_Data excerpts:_

──────────────────────────────

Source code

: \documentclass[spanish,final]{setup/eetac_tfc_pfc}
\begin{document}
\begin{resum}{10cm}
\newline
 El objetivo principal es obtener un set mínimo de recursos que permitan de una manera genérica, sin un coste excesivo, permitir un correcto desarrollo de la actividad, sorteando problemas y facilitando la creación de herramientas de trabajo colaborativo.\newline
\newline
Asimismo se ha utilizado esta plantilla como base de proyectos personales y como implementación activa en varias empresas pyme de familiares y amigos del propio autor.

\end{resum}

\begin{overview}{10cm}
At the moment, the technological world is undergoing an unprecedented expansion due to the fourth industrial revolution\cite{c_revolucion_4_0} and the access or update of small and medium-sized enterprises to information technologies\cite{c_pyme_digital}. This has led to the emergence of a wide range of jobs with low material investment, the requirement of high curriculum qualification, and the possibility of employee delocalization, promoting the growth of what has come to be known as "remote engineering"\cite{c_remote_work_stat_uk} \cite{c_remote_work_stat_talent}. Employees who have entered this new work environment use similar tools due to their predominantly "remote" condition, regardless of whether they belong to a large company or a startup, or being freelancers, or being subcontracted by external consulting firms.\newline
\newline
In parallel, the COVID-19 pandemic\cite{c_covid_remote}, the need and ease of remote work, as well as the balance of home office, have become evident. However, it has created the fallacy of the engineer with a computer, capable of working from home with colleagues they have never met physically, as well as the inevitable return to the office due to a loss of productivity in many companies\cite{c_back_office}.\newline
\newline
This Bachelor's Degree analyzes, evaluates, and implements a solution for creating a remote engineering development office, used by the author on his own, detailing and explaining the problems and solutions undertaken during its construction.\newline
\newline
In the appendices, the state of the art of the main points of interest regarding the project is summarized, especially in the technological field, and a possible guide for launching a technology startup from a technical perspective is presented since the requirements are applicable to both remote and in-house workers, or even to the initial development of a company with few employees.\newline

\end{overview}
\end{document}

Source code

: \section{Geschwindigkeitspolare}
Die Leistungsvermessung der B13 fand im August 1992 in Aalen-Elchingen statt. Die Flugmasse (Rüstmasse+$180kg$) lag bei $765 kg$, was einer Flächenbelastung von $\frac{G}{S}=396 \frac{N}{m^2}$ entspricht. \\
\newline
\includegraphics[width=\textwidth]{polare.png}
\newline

──────────────────────────────

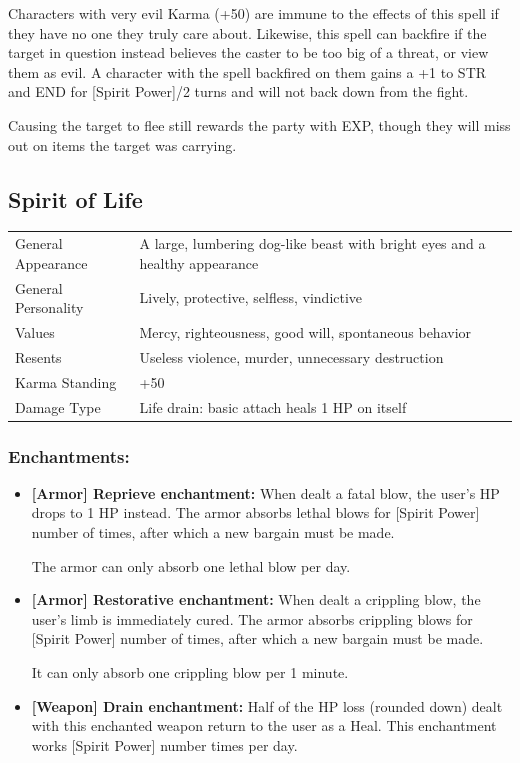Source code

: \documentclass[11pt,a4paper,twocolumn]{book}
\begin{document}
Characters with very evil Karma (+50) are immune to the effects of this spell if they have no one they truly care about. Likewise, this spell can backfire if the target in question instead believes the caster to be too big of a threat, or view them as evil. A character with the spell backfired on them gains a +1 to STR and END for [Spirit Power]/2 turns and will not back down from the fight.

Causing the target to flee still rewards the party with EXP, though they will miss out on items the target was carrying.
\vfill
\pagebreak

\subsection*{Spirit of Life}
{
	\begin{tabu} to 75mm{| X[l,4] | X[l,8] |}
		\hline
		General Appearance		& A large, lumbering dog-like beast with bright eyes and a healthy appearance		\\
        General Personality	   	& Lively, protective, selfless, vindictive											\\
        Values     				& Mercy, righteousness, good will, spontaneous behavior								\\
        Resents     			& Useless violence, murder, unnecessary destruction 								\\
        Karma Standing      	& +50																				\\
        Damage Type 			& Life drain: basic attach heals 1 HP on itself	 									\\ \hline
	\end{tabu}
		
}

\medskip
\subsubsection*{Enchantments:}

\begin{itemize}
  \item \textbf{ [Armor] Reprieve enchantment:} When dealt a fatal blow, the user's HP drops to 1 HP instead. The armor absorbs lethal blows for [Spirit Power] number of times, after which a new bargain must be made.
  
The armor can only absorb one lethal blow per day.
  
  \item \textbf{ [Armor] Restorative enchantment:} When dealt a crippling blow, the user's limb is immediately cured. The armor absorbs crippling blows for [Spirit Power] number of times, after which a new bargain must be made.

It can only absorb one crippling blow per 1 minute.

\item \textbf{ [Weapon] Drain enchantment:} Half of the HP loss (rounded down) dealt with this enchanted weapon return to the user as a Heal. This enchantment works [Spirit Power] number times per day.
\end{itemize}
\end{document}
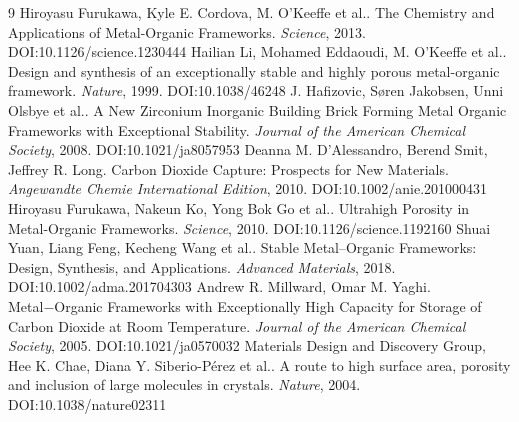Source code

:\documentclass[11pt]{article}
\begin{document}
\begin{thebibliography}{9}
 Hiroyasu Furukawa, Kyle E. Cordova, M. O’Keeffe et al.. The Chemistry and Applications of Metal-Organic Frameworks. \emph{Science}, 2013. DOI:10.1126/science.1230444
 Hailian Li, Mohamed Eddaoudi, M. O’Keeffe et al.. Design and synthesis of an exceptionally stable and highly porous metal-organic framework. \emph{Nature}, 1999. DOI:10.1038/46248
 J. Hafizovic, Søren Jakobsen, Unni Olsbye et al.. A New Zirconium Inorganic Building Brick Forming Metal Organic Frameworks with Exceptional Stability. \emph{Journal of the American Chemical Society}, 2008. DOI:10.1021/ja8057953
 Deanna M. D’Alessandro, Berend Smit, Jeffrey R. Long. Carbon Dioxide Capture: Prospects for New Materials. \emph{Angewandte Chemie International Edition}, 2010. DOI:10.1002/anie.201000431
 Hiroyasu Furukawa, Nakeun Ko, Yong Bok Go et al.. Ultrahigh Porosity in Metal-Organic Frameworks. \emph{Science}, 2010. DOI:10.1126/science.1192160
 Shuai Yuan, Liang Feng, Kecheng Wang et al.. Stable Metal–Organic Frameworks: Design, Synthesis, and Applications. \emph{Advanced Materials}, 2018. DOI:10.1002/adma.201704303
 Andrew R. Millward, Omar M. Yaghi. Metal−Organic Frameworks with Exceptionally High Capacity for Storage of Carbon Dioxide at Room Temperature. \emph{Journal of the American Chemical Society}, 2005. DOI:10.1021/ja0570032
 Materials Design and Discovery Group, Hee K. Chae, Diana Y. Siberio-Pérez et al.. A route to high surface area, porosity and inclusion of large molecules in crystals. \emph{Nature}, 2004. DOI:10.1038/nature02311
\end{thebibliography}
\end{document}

──────────────────────────────

_TASK REQUIREMENTS:_
Only those lines of the entries above that run from the line containing "Causing the target" to the line containing "A large, lumbering", both included, should be transcribed exactly.

_TASK OUTPUT:_
Causing the target to flee still rewards the party with EXP, though they will miss out on items the target was carrying.
\vfill
\pagebreak

\subsection*{Spirit of Life}
{
	\begin{tabu} to 75mm{| X[l,4] | X[l,8] |}
		\hline
		General Appearance		& A large, lumbering dog-like beast with bright eyes and a healthy appearance		\\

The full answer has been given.